* [PROBLEM STATEMENT]: Answer with one number: the count of lines in this material that hold the word "original".

* [SOURCE DATA]:
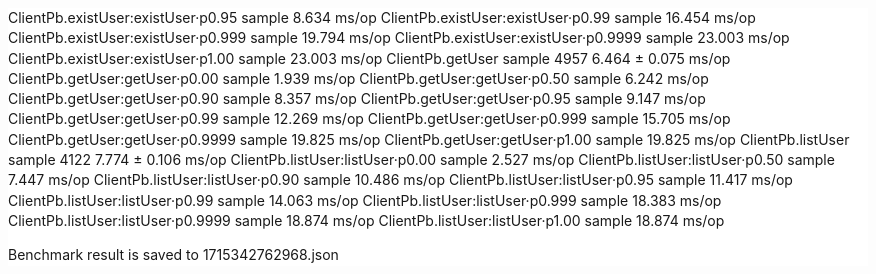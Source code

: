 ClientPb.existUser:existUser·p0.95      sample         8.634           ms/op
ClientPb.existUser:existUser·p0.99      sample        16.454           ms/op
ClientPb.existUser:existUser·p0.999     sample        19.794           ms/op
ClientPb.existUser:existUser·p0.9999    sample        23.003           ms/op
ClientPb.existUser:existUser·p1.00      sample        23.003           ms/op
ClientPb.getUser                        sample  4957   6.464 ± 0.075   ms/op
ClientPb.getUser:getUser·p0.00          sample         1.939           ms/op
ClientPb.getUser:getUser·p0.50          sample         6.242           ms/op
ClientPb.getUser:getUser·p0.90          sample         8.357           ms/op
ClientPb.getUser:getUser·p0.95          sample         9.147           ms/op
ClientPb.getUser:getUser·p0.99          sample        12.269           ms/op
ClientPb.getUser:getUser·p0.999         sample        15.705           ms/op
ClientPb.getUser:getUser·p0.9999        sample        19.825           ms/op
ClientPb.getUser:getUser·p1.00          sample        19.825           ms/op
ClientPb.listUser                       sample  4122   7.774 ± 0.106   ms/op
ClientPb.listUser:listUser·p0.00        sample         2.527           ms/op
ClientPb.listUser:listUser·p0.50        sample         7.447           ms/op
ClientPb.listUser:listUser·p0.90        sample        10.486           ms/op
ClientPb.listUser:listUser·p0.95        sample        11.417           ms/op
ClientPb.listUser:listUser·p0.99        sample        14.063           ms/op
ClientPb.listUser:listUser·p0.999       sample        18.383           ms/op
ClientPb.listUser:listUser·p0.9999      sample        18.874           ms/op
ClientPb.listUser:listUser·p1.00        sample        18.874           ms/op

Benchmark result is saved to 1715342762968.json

* * *

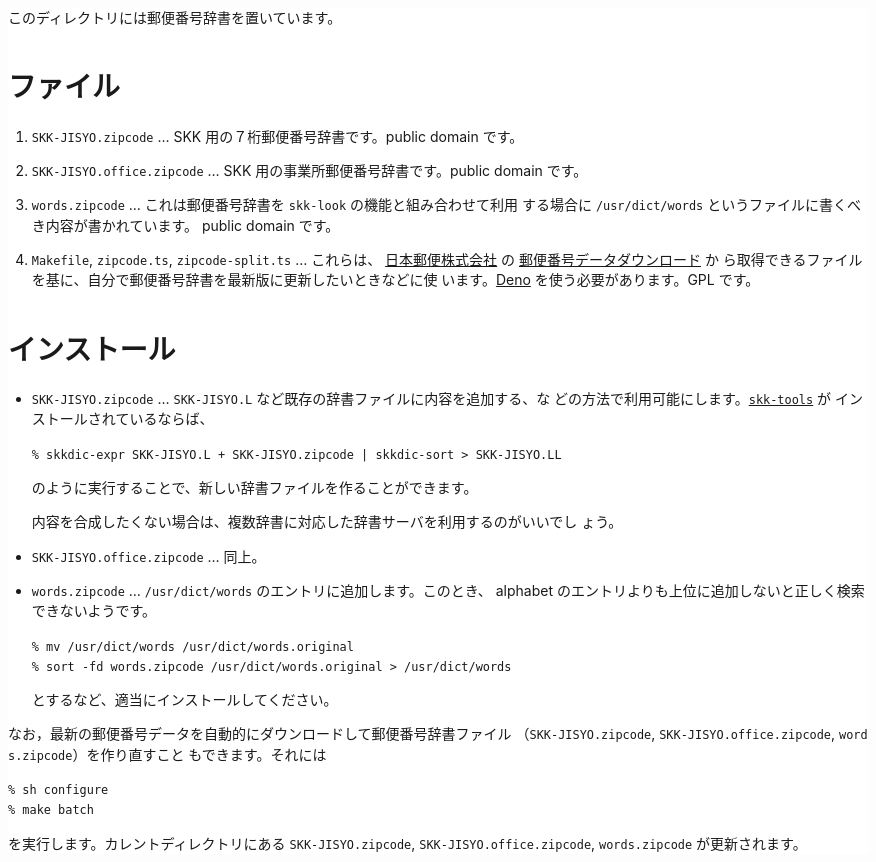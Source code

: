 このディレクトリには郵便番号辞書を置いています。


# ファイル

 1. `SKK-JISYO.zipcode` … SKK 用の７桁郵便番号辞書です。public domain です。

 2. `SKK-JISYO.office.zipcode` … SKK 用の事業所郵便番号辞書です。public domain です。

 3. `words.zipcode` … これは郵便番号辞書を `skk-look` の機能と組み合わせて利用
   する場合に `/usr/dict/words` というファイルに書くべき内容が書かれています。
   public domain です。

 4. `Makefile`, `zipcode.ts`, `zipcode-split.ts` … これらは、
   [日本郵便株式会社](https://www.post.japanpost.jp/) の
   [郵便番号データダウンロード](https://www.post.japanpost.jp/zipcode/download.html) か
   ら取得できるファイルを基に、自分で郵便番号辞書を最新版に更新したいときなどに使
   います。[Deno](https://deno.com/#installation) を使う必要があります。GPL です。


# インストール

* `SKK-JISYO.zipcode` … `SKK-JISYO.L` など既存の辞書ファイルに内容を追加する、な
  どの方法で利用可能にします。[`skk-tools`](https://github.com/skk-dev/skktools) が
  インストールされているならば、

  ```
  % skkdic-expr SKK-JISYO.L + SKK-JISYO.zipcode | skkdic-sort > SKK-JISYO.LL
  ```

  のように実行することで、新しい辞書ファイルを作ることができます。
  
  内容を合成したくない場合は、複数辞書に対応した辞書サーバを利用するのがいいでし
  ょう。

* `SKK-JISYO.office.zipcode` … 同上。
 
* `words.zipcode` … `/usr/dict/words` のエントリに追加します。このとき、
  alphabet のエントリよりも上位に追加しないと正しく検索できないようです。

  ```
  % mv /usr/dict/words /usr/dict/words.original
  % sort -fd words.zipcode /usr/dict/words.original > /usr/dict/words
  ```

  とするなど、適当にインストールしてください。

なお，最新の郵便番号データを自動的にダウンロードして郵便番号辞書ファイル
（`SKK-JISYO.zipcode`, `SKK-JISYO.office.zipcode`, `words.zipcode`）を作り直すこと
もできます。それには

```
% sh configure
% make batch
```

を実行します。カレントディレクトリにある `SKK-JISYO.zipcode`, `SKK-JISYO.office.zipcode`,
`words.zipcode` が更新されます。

* * *

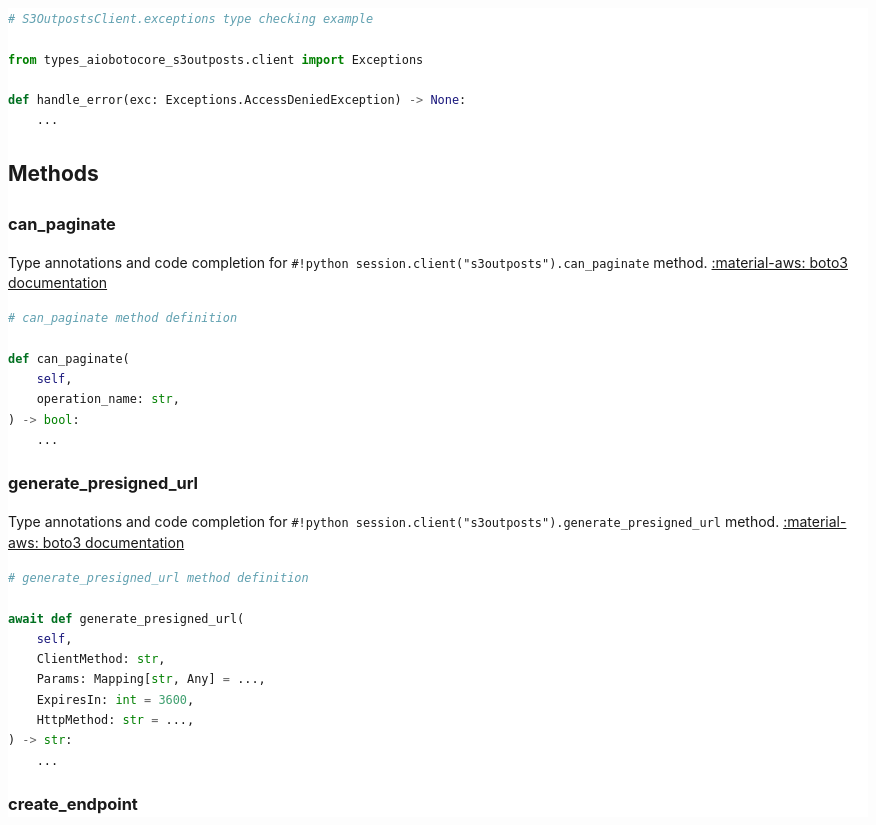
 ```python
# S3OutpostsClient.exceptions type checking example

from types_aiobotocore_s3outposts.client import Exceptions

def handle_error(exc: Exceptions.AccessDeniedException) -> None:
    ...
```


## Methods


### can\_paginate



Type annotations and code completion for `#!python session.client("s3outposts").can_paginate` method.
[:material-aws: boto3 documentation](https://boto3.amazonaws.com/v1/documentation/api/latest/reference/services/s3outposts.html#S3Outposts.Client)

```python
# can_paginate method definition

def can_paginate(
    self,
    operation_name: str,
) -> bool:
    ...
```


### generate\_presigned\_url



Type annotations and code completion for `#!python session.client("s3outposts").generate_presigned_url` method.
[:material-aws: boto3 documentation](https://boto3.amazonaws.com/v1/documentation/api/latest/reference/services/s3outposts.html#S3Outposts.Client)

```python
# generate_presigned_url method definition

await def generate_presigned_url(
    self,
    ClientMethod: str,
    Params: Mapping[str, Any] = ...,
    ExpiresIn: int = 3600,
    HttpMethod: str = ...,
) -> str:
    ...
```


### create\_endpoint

* [RESULT FOR THIS EXERCISE]: 2